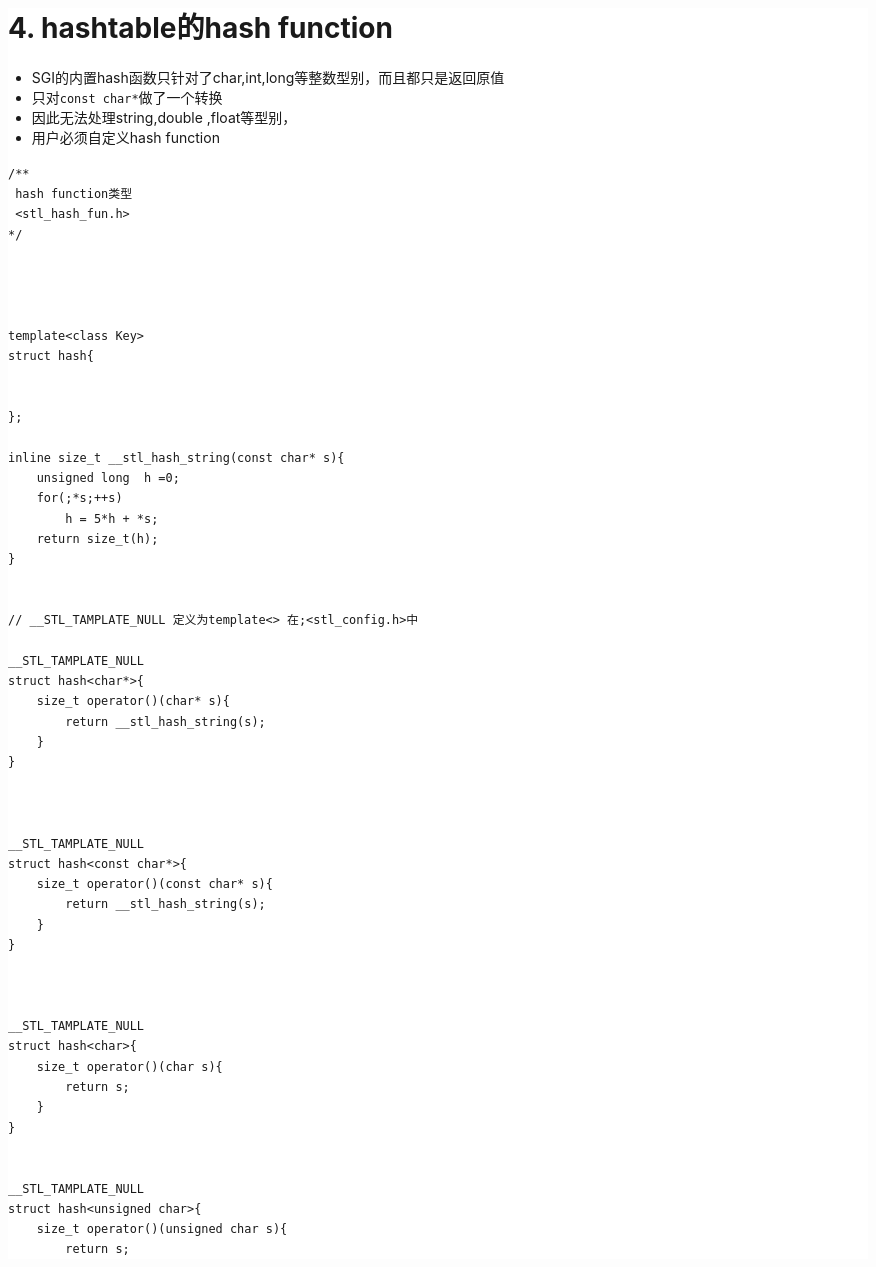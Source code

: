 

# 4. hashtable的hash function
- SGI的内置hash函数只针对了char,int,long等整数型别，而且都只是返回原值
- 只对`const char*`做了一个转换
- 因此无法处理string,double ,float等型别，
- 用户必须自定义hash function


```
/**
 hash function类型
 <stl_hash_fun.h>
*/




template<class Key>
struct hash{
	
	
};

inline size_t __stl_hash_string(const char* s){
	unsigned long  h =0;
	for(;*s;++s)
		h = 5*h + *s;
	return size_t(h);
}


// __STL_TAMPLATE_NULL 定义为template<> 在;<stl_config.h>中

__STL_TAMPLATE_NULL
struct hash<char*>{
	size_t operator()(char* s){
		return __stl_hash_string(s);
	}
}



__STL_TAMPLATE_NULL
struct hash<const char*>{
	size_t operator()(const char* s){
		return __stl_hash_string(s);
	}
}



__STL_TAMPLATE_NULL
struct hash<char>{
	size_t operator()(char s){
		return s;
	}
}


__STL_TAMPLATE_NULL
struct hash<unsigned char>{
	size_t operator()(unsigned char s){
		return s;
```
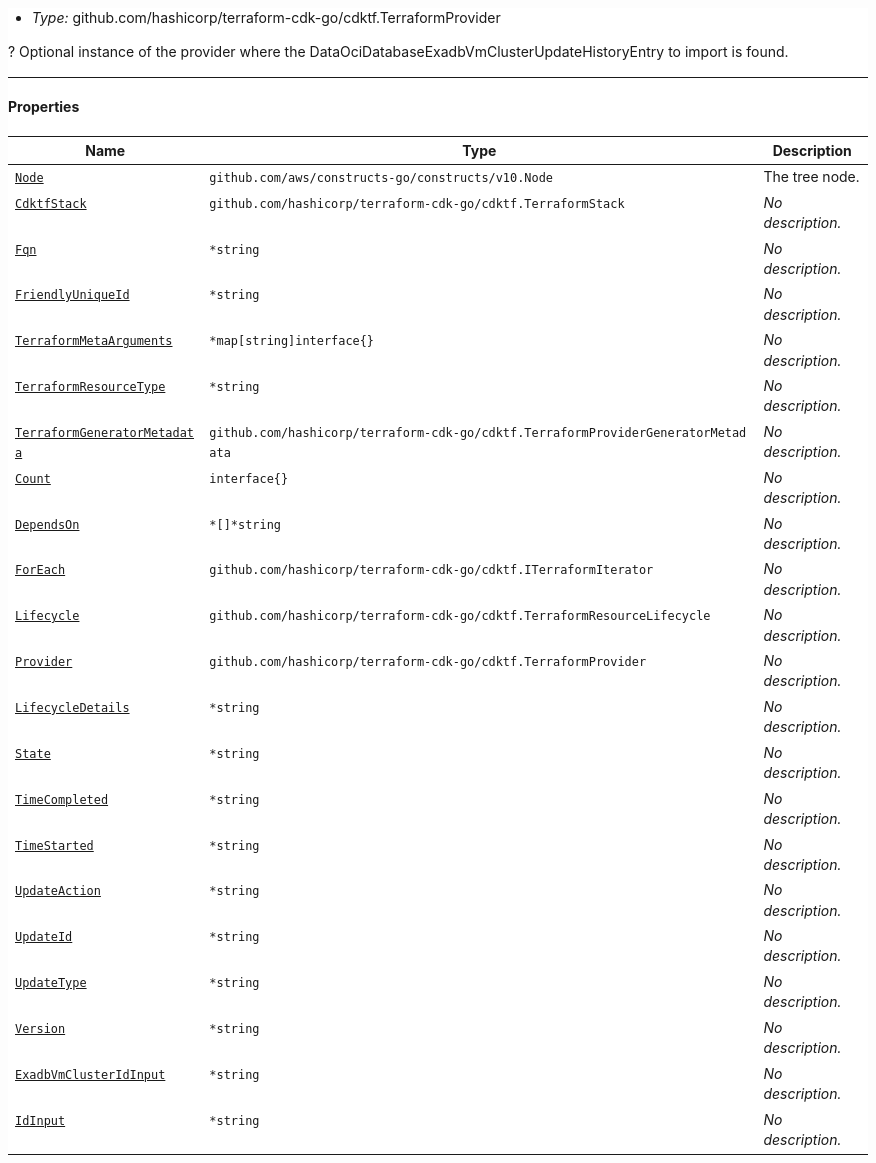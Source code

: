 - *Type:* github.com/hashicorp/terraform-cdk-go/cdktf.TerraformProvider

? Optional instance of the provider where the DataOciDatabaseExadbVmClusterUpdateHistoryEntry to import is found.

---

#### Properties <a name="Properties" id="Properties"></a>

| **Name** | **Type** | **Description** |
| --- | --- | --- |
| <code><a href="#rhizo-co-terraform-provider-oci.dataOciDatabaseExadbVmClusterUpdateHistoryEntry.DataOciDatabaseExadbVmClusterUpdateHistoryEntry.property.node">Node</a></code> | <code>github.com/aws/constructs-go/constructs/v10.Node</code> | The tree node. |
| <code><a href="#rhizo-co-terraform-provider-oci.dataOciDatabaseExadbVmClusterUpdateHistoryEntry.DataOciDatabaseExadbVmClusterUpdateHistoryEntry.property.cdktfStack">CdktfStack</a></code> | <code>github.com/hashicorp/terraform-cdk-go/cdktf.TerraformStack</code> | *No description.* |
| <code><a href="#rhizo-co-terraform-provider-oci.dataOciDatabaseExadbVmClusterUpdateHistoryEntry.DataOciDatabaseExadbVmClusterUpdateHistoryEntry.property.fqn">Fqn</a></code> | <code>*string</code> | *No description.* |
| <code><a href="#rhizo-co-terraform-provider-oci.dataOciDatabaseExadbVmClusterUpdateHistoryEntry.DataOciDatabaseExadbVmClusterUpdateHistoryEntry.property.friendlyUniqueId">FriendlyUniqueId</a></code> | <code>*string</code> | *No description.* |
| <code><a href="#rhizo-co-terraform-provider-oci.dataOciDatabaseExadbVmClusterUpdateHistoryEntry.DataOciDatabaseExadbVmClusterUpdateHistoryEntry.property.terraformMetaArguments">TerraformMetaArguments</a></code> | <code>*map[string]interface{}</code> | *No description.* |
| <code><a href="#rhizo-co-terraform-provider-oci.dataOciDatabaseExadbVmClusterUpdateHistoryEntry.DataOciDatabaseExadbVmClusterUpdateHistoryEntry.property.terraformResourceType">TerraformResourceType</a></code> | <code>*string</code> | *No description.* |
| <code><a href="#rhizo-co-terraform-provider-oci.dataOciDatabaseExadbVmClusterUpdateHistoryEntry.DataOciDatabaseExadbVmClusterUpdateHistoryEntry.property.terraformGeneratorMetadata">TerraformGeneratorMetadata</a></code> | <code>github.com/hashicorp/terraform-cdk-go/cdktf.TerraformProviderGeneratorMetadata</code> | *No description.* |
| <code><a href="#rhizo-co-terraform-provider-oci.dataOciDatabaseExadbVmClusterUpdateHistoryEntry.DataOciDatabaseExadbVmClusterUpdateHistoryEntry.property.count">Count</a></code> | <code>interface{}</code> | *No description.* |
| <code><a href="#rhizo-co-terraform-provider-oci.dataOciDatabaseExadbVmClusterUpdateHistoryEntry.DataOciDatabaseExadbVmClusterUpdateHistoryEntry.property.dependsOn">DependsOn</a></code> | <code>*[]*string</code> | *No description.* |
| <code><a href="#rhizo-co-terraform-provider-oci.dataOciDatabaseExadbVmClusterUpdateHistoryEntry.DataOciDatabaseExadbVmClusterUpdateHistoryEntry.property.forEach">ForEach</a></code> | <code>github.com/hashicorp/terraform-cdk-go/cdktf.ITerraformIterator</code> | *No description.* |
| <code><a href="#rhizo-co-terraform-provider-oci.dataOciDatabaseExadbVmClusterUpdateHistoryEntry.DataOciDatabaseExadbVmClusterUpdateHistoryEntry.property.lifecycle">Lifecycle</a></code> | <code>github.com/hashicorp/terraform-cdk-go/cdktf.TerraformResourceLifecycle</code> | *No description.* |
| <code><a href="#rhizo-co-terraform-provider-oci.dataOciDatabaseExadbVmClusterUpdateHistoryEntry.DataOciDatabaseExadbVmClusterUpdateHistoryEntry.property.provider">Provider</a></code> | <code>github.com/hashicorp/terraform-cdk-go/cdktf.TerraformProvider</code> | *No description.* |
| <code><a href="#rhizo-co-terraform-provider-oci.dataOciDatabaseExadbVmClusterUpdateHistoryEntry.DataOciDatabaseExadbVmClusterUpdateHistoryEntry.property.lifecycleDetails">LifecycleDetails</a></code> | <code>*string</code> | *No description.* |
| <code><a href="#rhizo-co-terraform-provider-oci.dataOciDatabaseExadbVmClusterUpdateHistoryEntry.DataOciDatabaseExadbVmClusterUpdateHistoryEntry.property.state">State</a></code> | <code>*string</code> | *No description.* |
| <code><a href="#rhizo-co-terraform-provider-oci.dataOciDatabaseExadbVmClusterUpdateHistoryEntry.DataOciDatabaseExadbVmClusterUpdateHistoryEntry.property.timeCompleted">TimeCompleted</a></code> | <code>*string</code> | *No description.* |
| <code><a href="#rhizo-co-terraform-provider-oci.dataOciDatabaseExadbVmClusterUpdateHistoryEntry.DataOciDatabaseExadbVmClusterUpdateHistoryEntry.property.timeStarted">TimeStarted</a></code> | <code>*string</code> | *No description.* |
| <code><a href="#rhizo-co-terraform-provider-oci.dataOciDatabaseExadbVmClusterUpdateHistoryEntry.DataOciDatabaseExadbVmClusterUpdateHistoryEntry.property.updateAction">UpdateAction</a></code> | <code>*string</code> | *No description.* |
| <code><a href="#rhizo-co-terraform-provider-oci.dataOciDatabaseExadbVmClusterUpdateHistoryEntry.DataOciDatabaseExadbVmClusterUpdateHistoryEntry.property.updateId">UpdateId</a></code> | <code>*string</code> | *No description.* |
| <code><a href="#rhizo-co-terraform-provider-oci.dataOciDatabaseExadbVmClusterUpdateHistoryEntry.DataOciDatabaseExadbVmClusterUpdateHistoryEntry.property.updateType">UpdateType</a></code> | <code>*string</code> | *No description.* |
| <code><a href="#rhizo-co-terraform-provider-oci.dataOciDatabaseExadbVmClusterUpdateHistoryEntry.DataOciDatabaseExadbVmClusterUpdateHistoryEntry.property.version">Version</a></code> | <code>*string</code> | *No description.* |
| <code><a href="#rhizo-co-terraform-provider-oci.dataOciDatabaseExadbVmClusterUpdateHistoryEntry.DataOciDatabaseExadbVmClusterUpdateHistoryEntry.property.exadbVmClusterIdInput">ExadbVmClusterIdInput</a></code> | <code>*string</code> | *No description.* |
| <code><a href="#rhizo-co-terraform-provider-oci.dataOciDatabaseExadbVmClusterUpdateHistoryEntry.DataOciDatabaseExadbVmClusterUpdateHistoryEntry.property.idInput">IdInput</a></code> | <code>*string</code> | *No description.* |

# Assigned task
Reproduce the entries above without change, omitting all pictures.

# Written reply
Source code

: 

# 4. hashtable的hash function
- SGI的内置hash函数只针对了char,int,long等整数型别，而且都只是返回原值
- 只对`const char*`做了一个转换
- 因此无法处理string,double ,float等型别，
- 用户必须自定义hash function


```
/**
 hash function类型
 <stl_hash_fun.h>
*/




template<class Key>
struct hash{
	
	
};

inline size_t __stl_hash_string(const char* s){
	unsigned long  h =0;
	for(;*s;++s)
		h = 5*h + *s;
	return size_t(h);
}


// __STL_TAMPLATE_NULL 定义为template<> 在;<stl_config.h>中

__STL_TAMPLATE_NULL
struct hash<char*>{
	size_t operator()(char* s){
		return __stl_hash_string(s);
	}
}



__STL_TAMPLATE_NULL
struct hash<const char*>{
	size_t operator()(const char* s){
		return __stl_hash_string(s);
	}
}



__STL_TAMPLATE_NULL
struct hash<char>{
	size_t operator()(char s){
		return s;
	}
}


__STL_TAMPLATE_NULL
struct hash<unsigned char>{
	size_t operator()(unsigned char s){
		return s;
```
Source code

: - *Type:* github.com/hashicorp/terraform-cdk-go/cdktf.TerraformProvider

? Optional instance of the provider where the DataOciDatabaseExadbVmClusterUpdateHistoryEntry to import is found.

---

#### Properties <a name="Properties" id="Properties"></a>

| **Name** | **Type** | **Description** |
| --- | --- | --- |
| <code><a href="#rhizo-co-terraform-provider-oci.dataOciDatabaseExadbVmClusterUpdateHistoryEntry.DataOciDatabaseExadbVmClusterUpdateHistoryEntry.property.node">Node</a></code> | <code>github.com/aws/constructs-go/constructs/v10.Node</code> | The tree node. |
| <code><a href="#rhizo-co-terraform-provider-oci.dataOciDatabaseExadbVmClusterUpdateHistoryEntry.DataOciDatabaseExadbVmClusterUpdateHistoryEntry.property.cdktfStack">CdktfStack</a></code> | <code>github.com/hashicorp/terraform-cdk-go/cdktf.TerraformStack</code> | *No description.* |
| <code><a href="#rhizo-co-terraform-provider-oci.dataOciDatabaseExadbVmClusterUpdateHistoryEntry.DataOciDatabaseExadbVmClusterUpdateHistoryEntry.property.fqn">Fqn</a></code> | <code>*string</code> | *No description.* |
| <code><a href="#rhizo-co-terraform-provider-oci.dataOciDatabaseExadbVmClusterUpdateHistoryEntry.DataOciDatabaseExadbVmClusterUpdateHistoryEntry.property.friendlyUniqueId">FriendlyUniqueId</a></code> | <code>*string</code> | *No description.* |
| <code><a href="#rhizo-co-terraform-provider-oci.dataOciDatabaseExadbVmClusterUpdateHistoryEntry.DataOciDatabaseExadbVmClusterUpdateHistoryEntry.property.terraformMetaArguments">TerraformMetaArguments</a></code> | <code>*map[string]interface{}</code> | *No description.* |
| <code><a href="#rhizo-co-terraform-provider-oci.dataOciDatabaseExadbVmClusterUpdateHistoryEntry.DataOciDatabaseExadbVmClusterUpdateHistoryEntry.property.terraformResourceType">TerraformResourceType</a></code> | <code>*string</code> | *No description.* |
| <code><a href="#rhizo-co-terraform-provider-oci.dataOciDatabaseExadbVmClusterUpdateHistoryEntry.DataOciDatabaseExadbVmClusterUpdateHistoryEntry.property.terraformGeneratorMetadata">TerraformGeneratorMetadata</a></code> | <code>github.com/hashicorp/terraform-cdk-go/cdktf.TerraformProviderGeneratorMetadata</code> | *No description.* |
| <code><a href="#rhizo-co-terraform-provider-oci.dataOciDatabaseExadbVmClusterUpdateHistoryEntry.DataOciDatabaseExadbVmClusterUpdateHistoryEntry.property.count">Count</a></code> | <code>interface{}</code> | *No description.* |
| <code><a href="#rhizo-co-terraform-provider-oci.dataOciDatabaseExadbVmClusterUpdateHistoryEntry.DataOciDatabaseExadbVmClusterUpdateHistoryEntry.property.dependsOn">DependsOn</a></code> | <code>*[]*string</code> | *No description.* |
| <code><a href="#rhizo-co-terraform-provider-oci.dataOciDatabaseExadbVmClusterUpdateHistoryEntry.DataOciDatabaseExadbVmClusterUpdateHistoryEntry.property.forEach">ForEach</a></code> | <code>github.com/hashicorp/terraform-cdk-go/cdktf.ITerraformIterator</code> | *No description.* |
| <code><a href="#rhizo-co-terraform-provider-oci.dataOciDatabaseExadbVmClusterUpdateHistoryEntry.DataOciDatabaseExadbVmClusterUpdateHistoryEntry.property.lifecycle">Lifecycle</a></code> | <code>github.com/hashicorp/terraform-cdk-go/cdktf.TerraformResourceLifecycle</code> | *No description.* |
| <code><a href="#rhizo-co-terraform-provider-oci.dataOciDatabaseExadbVmClusterUpdateHistoryEntry.DataOciDatabaseExadbVmClusterUpdateHistoryEntry.property.provider">Provider</a></code> | <code>github.com/hashicorp/terraform-cdk-go/cdktf.TerraformProvider</code> | *No description.* |
| <code><a href="#rhizo-co-terraform-provider-oci.dataOciDatabaseExadbVmClusterUpdateHistoryEntry.DataOciDatabaseExadbVmClusterUpdateHistoryEntry.property.lifecycleDetails">LifecycleDetails</a></code> | <code>*string</code> | *No description.* |
| <code><a href="#rhizo-co-terraform-provider-oci.dataOciDatabaseExadbVmClusterUpdateHistoryEntry.DataOciDatabaseExadbVmClusterUpdateHistoryEntry.property.state">State</a></code> | <code>*string</code> | *No description.* |
| <code><a href="#rhizo-co-terraform-provider-oci.dataOciDatabaseExadbVmClusterUpdateHistoryEntry.DataOciDatabaseExadbVmClusterUpdateHistoryEntry.property.timeCompleted">TimeCompleted</a></code> | <code>*string</code> | *No description.* |
| <code><a href="#rhizo-co-terraform-provider-oci.dataOciDatabaseExadbVmClusterUpdateHistoryEntry.DataOciDatabaseExadbVmClusterUpdateHistoryEntry.property.timeStarted">TimeStarted</a></code> | <code>*string</code> | *No description.* |
| <code><a href="#rhizo-co-terraform-provider-oci.dataOciDatabaseExadbVmClusterUpdateHistoryEntry.DataOciDatabaseExadbVmClusterUpdateHistoryEntry.property.updateAction">UpdateAction</a></code> | <code>*string</code> | *No description.* |
| <code><a href="#rhizo-co-terraform-provider-oci.dataOciDatabaseExadbVmClusterUpdateHistoryEntry.DataOciDatabaseExadbVmClusterUpdateHistoryEntry.property.updateId">UpdateId</a></code> | <code>*string</code> | *No description.* |
| <code><a href="#rhizo-co-terraform-provider-oci.dataOciDatabaseExadbVmClusterUpdateHistoryEntry.DataOciDatabaseExadbVmClusterUpdateHistoryEntry.property.updateType">UpdateType</a></code> | <code>*string</code> | *No description.* |
| <code><a href="#rhizo-co-terraform-provider-oci.dataOciDatabaseExadbVmClusterUpdateHistoryEntry.DataOciDatabaseExadbVmClusterUpdateHistoryEntry.property.version">Version</a></code> | <code>*string</code> | *No description.* |
| <code><a href="#rhizo-co-terraform-provider-oci.dataOciDatabaseExadbVmClusterUpdateHistoryEntry.DataOciDatabaseExadbVmClusterUpdateHistoryEntry.property.exadbVmClusterIdInput">ExadbVmClusterIdInput</a></code> | <code>*string</code> | *No description.* |
| <code><a href="#rhizo-co-terraform-provider-oci.dataOciDatabaseExadbVmClusterUpdateHistoryEntry.DataOciDatabaseExadbVmClusterUpdateHistoryEntry.property.idInput">IdInput</a></code> | <code>*string</code> | *No description.* |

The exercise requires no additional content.